■健康診断を受けない社員
受診は労働者の法的義務です
 会社に実施が義務付けられている最低年1回健康診断については、労働安全衛生法に規定されておりますが、従業員の健康診断受診義務についても同法に定められています。しかし、会社側に罰則規定がある(50万円以下の罰金)のに比べ、従業員側には罰則がないこともあり、『受診を義務』として受け止める意識はあまり高いとは言えないのが現状のようです。

 しかし、そんな状況に流されて受診拒否を黙認していた場合、会社には大きなリスクが生じます。そもそも会社には従業員の生命および身体の安全に配慮する義務があるため、例えば倒れた従業員の病気の原因が業務にあると指摘された場合に、健康診断を受診させていなければ安全配慮義務違反があったとみなされてしまいます。
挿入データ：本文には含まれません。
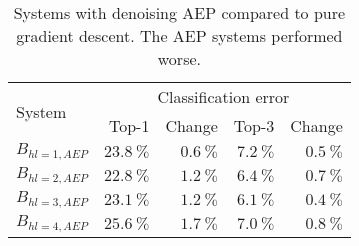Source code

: \begin{table}[tb]
    \centering
    \begin{tabular}{lrrrr}
    \toprule
    \multirow{2}{*}{System}  & \multicolumn{4}{c}{Classification error}\\
    \cmidrule(l){2-5}
                 & Top-1                  & Change               & Top-3                & Change                 \\\midrule
    $B_{hl=1,AEP}$ & $\SI{23.8}{\percent}$ & $\SI{+0.6}{\percent}$ & $\SI{7.2}{\percent}$ & $\SI{+0.5}{\percent}$\\
    $B_{hl=2,AEP}$ & \underline{$\SI{22.8}{\percent}$} & $\SI{+1.2}{\percent}$ & $\SI{6.4}{\percent}$ & $\SI{+0.7}{\percent}$\\
    $B_{hl=3,AEP}$ & $\SI{23.1}{\percent}$ & $\SI{+1.2}{\percent}$ & \underline{$\SI{6.1}{\percent}$} & $\SI{+0.4}{\percent}$\\
    $B_{hl=4,AEP}$ & $\SI{25.6}{\percent}$ & $\SI{+1.7}{\percent}$ & $\SI{7.0}{\percent}$ & $\SI{+0.8}{\percent}$\\
    \bottomrule
    \end{tabular}
    \caption{Systems with denoising \acrfull{AEP} compared to pure
             gradient descent. The \gls{AEP} systems performed worse.}
\label{table:pretraining-denoising-auto-encoder}
\end{table}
判断の要素はこの点だけではありませんが、最終的に会社の管理に問題が多いとの判断が下されれば、家族や遺族から損害賠償請求訴訟を起こされて敗訴し、多額の賠償金の支払い義務が生ずる事態も考えられます。

 こんな経営リスクを軽減するためにも、あるべき雇用管理の姿を形作るためにも 就業規則に健康診断の受診義務を謳い込み、これを 拒否する従業員には業務命令として指示を出し、これに従わなければ就業規則に定める懲戒規定に則って処分することになります。

 また、健康診断実施の留意点として、労働時間外に実施された場合には、その時間分の賃金を支払う必要があること、各従業員の健康に関する情報を外部へ漏らさないこと、従業員が会社の指定する医師以外の別の医師の手による受診を希望する場合には、その医師の診断証明書の提出(実施3か月以内のもの)で代替することを認め、さらにその費用を会社で負担すること、などがあります。